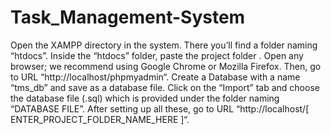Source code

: # Task_Management-System
Open the XAMPP directory in the system.
There you’ll find a folder naming “htdocs”.
Inside the “htdocs” folder, paste the project folder .
Open any browser; we recommend using Google Chrome or Mozilla Firefox.
Then, go to URL “http://localhost/phpmyadmin“.
Create a Database with a name “tms_db” and save as a database file.
Click on the “Import” tab and choose the database file (.sql) which is provided under the folder naming “DATABASE FILE”.
After setting up all these, go to URL “http://localhost/[ ENTER_PROJECT_FOLDER_NAME_HERE ]“.
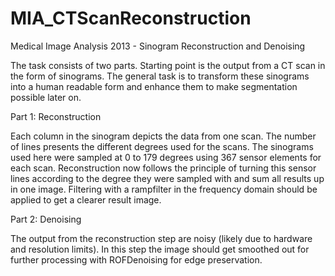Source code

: MIA_CTScanReconstruction
========================

Medical Image Analysis 2013 - Sinogram Reconstruction and Denoising

The task consists of two parts. Starting point is the output from a CT scan in the form of
sinograms. The general task is to transform these sinograms into a human readable form and
enhance them to make segmentation possible later on.

Part 1: Reconstruction

Each column in the sinogram depicts the data from one scan. The number of lines presents the
different degrees used for the scans. The sinograms used here were sampled at 0 to 179
degrees using 367 sensor elements for each scan.
Reconstruction now follows the principle of turning this sensor lines according to the degree they
were sampled with and sum all results up in one image. Filtering with a ramp­filter in the
frequency domain should be applied to get a clearer result image.

Part 2: Denoising

The output from the reconstruction step are noisy (likely due to hardware and resolution limits).
In this step the image should get smoothed out for further processing with ROF­Denoising for
edge preservation.
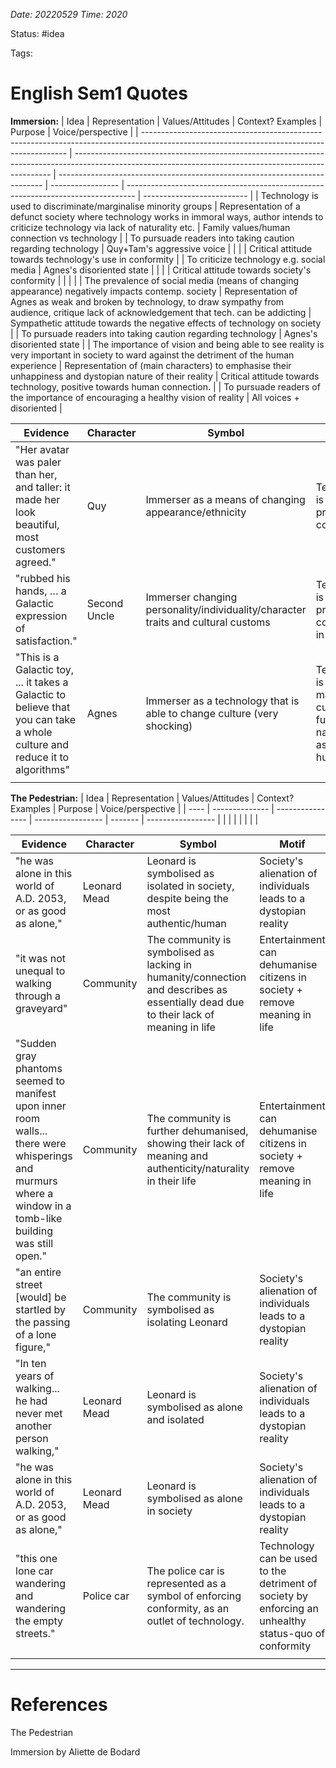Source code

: *Date: 20220529 Time: 2020*

Status: #idea 

Tags:

# English Sem1 Quotes

**Immersion:**
| Idea                                                                                                                                      | Representation                                                                                                                                         | Values/Attitudes                                                           | Context? Examples | Purpose                                                                          | Voice/perspective          |
| ----------------------------------------------------------------------------------------------------------------------------------------- | ------------------------------------------------------------------------------------------------------------------------------------------------------ | -------------------------------------------------------------------------- | ----------------- | -------------------------------------------------------------------------------- | -------------------------- |
| Technology is used to discriminate/marginalise minority groups                                                                            | Representation of a defunct society where technology works in immoral ways, author intends to criticize technology via lack of naturality etc.         | Family values/human connection vs technology                               |                   | To pursuade readers into taking caution regarding technology                     | Quy+Tam's aggressive voice |
|                                                                                                                                           |                                                                                                                                                        | Critical attitude towards technology's use in conformity                   |                   | To criticize technology e.g. social media                                        | Agnes's disoriented state  |
|                                                                                                                                           |                                                                                                                                                        | Critical attitude towards society's conformity                             |                   |                                                                                  |                            |
| The prevalence of social media (means of changing appearance) negatively impacts contemp. society                                         | Representation of Agnes as weak and broken by technology, to draw sympathy from audience, critique lack of acknowledgement that tech. can be addicting | Sympathetic attitude towards the negative effects of technology on society |                   | To pursuade readers into taking caution regarding technology                     | Agnes's disoriented state  |
| The importance of vision and being able to see reality is very important in society to ward against the detriment of the human experience | Representation of (main characters) to emphasise their unhappiness and dystopian nature of their reality                                               | Critical attitude towards technology, positive towards human connection.   |                   | To pursuade readers of the importance of encouraging a healthy vision of reality | All voices + disoriented   |

| Evidence                                                                                                                   | Character    | Symbol                                                                            | Motif                                                                              | Genre           |
| -------------------------------------------------------------------------------------------------------------------------- | ------------ | --------------------------------------------------------------------------------- | ---------------------------------------------------------------------------------- | --------------- |
| "Her avatar was paler than her, and taller: it made her look beautiful, most customers agreed."                            | Quy          | Immerser as a means of changing appearance/ethnicity                              | Technology is used to promote conformity                                           | Science-fiction |
| "rubbed his hands, … a Galactic expression of satisfaction."                                                               | Second Uncle | Immerser changing personality/individuality/character traits and cultural customs | Technology is used to promote conformity in speech                                 | Science-fiction |
| "This is a Galactic toy, ... it takes a Galactic to believe that you can take a whole culture and reduce it to algorithms" | Agnes        | Immerser as a technology that is able to change culture (very shocking)           | Technology is used to manipulate culture, a fundamental natural aspect of humanity | Science-fiction |
|                                                                                                                            |              |                                                                                   |                                                                                    |                 |

**The Pedestrian:**
| Idea | Representation | Values/Attitudes | Context? Examples | Purpose | Voice/perspective |
| ---- | -------------- | ---------------- | ----------------- | ------- | ----------------- |
|      |                |                  |                   |         |                   |

| Evidence                                                                                                                                                     | Character    | Symbol                                                                                                                               | Motif                                                                                                 | Genre           |
| ------------------------------------------------------------------------------------------------------------------------------------------------------------ | ------------ | ------------------------------------------------------------------------------------------------------------------------------------ | ----------------------------------------------------------------------------------------------------- | --------------- |
| "he was alone in this world of A.D. 2053, or as good as alone,"                                                                                              | Leonard Mead | Leonard is symbolised as isolated in society, despite being the most authentic/human                                                 | Society's alienation of individuals leads to a dystopian reality                                      | Science-fiction |
| "it was not unequal to walking through a graveyard"                                                                                                          | Community    | The community is symbolised as lacking in humanity/connection and describes as essentially dead due to their lack of meaning in life | Entertainment can dehumanise citizens in society + remove meaning in life                             | Science-fiction |
| "Sudden gray phantoms seemed to manifest upon inner room walls... there were whisperings and murmurs where a window in a tomb-like building was still open." | Community    | The community is further dehumanised, showing their lack of meaning and authenticity/naturality in their life                        | Entertainment can dehumanise citizens in society + remove meaning in life                             | Science-fiction |
| "an entire street [would] be startled by the passing of a lone figure,"                                                                                      | Community    | The community is symbolised as isolating Leonard                                                                                     | Society's alienation of individuals leads to a dystopian reality                                      | Science-fiction |
| "In ten years of walking... he had never met another person walking,"                                                                                        | Leonard Mead | Leonard is symbolised as alone and isolated                                                                                          | Society's alienation of individuals leads to a dystopian reality                                      | Science-fiction |
| "he was alone in this world of A.D. 2053, or as good as alone,"                                                                                              | Leonard Mead | Leonard is symbolised as alone in society                                                                                            | Society's alienation of individuals leads to a dystopian reality                                      | Science-fiction |
| "this one lone car wandering and wandering the empty streets."                                                                                               | Police car   | The police car is represented as a symbol of enforcing conformity, as an outlet of technology.                                       | Technology can be used to the detriment of society by enforcing an unhealthy status-quo of conformity | Science-fiction |
|                                                                                                                                                              |              |                                                                                                                                      |                                                                                                       |                 |



---

# References

The Pedestrian

Immersion by Aliette de Bodard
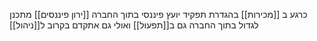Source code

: כרגע ב [[מכירות]]
בהגדרת תפקיד יועץ פיננסי
בתוך החברה [[ירון פיננסים]]
מתכנן לגדול בתוך החברה גם ב[[תפעול]]
ואולי גם אתקדם בקרוב ל[[ניהול]]

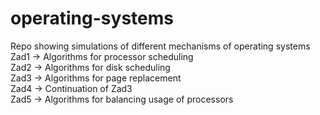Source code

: # operating-systems
Repo showing simulations of different mechanisms of operating systems<br />
Zad1 -> Algorithms for processor scheduling<br />
Zad2 -> Algorithms for disk scheduling<br />
Zad3 -> Algorithms for page replacement<br />
Zad4 -> Continuation of Zad3<br />
Zad5 -> Algorithms for balancing usage of processors
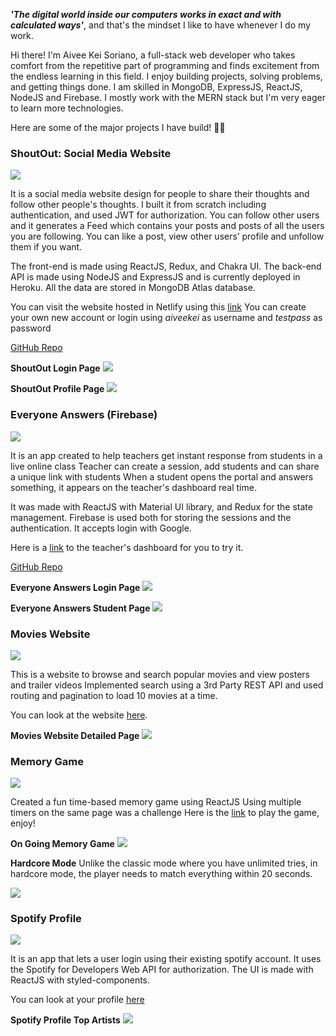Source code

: ***'The digital world inside our computers works in exact and with calculated ways'***, and that's the mindset I like to have whenever I do my work.

Hi there! I'm Aivee Kei Soriano, a full-stack web developer who takes comfort from the repetitive part of programming and finds excitement from the endless learning in this field. I enjoy building projects, solving problems, and getting things done. I am skilled in MongoDB, ExpressJS, ReactJS, NodeJS and Firebase. I mostly work with the MERN stack but I'm very eager to learn more technologies.

Here are some of the major projects I have build! 🚀🚀

### ShoutOut: Social Media Website 

![](./images/shoutout_feed.png)

It is a social media website design for people to share their thoughts and follow other people's thoughts. I built it from scratch including authentication, and used JWT for authorization. You can follow other users and it generates a Feed which contains your posts and posts of all the users you are following. You can like a post, view other users’ profile and unfollow them if you want.

The front-end is made using ReactJS, Redux, and Chakra UI. The back-end API is made using NodeJS and ExpressJS and is currently deployed in Heroku. All the data are stored in MongoDB Atlas database.

You can visit the website hosted in Netlify using this [link](https://inspiring-noether-356180.netlify.app/feed)
You can create your own new account or login using *aiveekei* as username and *testpass* as password

[GitHub Repo](https://github.com/aiveeKeiSoriano/social-media)

**ShoutOut Login Page**
![](./images/shoutout_login.png)

**ShoutOut Profile Page**
![](./images/shoutout_profile.png)

### Everyone Answers (Firebase)

![](./images/answers_dashboard.png)

It is an app created to help teachers get instant response from students in a live online class
Teacher can create a session, add students and can share a unique link with students
When a student opens the portal and answers something, it appears on the teacher's dashboard real time.

It was made with ReactJS with Material UI library, and Redux for the state management. Firebase is used both for storing the sessions and the authentication. It accepts login with Google.

Here is a [link](https://optimistic-agnesi-f901f6.netlify.app/) to the teacher's dashboard for you to try it.

[GitHub Repo](https://github.com/aiveeKeiSoriano/everyone-answers)

**Everyone Answers Login Page**
![](./images/answers_login.png)

**Everyone Answers Student Page**
![](./images/answers_student.png)

### Movies Website

![](./images/movies_list.png)

This is a website to browse and search popular movies and view posters and trailer videos
Implemented search using a 3rd Party REST API and used routing and pagination to load 10 movies at a time.

You can look at the website [here](blissful-mcclintock-111199.netlify.app).

**Movies Website Detailed Page**
![](./images/movies_movie.png)

### Memory Game

![](./images/memory_clicked.png)

Created a fun time-based memory game using ReactJS
Using multiple timers on the same page was a challenge 
Here is the [link](https://kind-ramanujan-6e88de.netlify.app/) to play the game, enjoy!

**On Going Memory Game**
![](./images/memory_finish.png)

**Hardcore Mode**
Unlike the classic mode where you have unlimited tries, in hardcore mode, the player needs to match everything within 20 seconds.

![](./images/memory_hardcore.png)

### Spotify Profile

![](./images/spotify_home.png)

It is an app that lets a user login using their existing spotify account. It uses the Spotify for Developers Web API for authorization. The UI is made with ReactJS with styled-components.

You can look at your profile [here](https://quizzical-poitras-057011.netlify.app/)

**Spotify Profile Top Artists**
![](./images/spotify_artists.png)

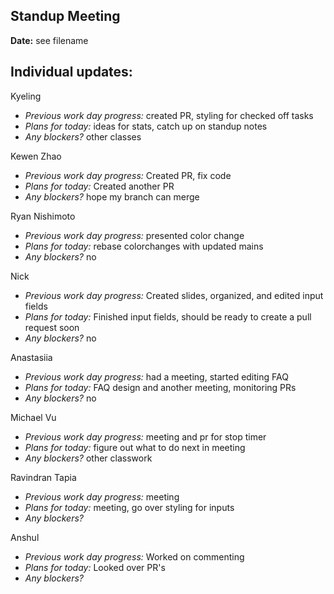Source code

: ## Standup Meeting  
**Date:**  see filename


## Individual updates:  

Kyeling  
+ *Previous work day progress:* created PR, styling for checked off tasks
+ *Plans for today:* ideas for stats, catch up on standup notes
+ *Any blockers?* other classes

Kewen Zhao 
+ *Previous work day progress:*
Created PR, fix code
+ *Plans for today:*
Created another PR
+ *Any blockers?* hope my branch can merge

Ryan Nishimoto  
+ *Previous work day progress:*
presented color change
+ *Plans for today:*
rebase colorchanges with updated mains
+ *Any blockers?* no

Nick  
+ *Previous work day progress:* Created slides, organized, and edited input fields
+ *Plans for today:* Finished input fields, should be ready to create a pull request soon
+ *Any blockers?* no

Anastasiia  
+ *Previous work day progress:*
had a meeting, started editing FAQ
+ *Plans for today:*
FAQ design and another meeting, monitoring PRs
+ *Any blockers?*
no

Michael Vu  
+ *Previous work day progress:* meeting and pr for stop timer
+ *Plans for today:* figure out what to do next in meeting
+ *Any blockers?* other classwork

Ravindran Tapia  
+ *Previous work day progress:* meeting
+ *Plans for today:*  meeting, go over styling for inputs
+ *Any blockers?* 

Anshul  
+ *Previous work day progress:* Worked on commenting
+ *Plans for today:* Looked over PR's
+ *Any blockers?* 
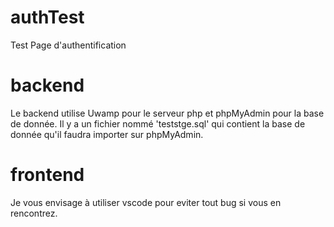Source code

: # authTest
 Test Page d'authentification

# backend
 Le backend utilise Uwamp pour le serveur php et phpMyAdmin pour la base de donnée. Il y a un fichier nommé 'teststge.sql' qui contient la base de donnée qu'il faudra importer sur phpMyAdmin.

# frontend
 Je vous envisage à utiliser vscode pour eviter tout bug si vous en rencontrez.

• **Directions**
Return word for word the lines from the beginning of the entries through the line that contains "Click on the", both ends included, but no pictures.

• **Answer for the task**
Source code

: # Task_Management-System
Open the XAMPP directory in the system.
There you’ll find a folder naming “htdocs”.
Inside the “htdocs” folder, paste the project folder .
Open any browser; we recommend using Google Chrome or Mozilla Firefox.
Then, go to URL “http://localhost/phpmyadmin“.
Create a Database with a name “tms_db” and save as a database file.
Click on the “Import” tab and choose the database file (.sql) which is provided under the folder naming “DATABASE FILE”.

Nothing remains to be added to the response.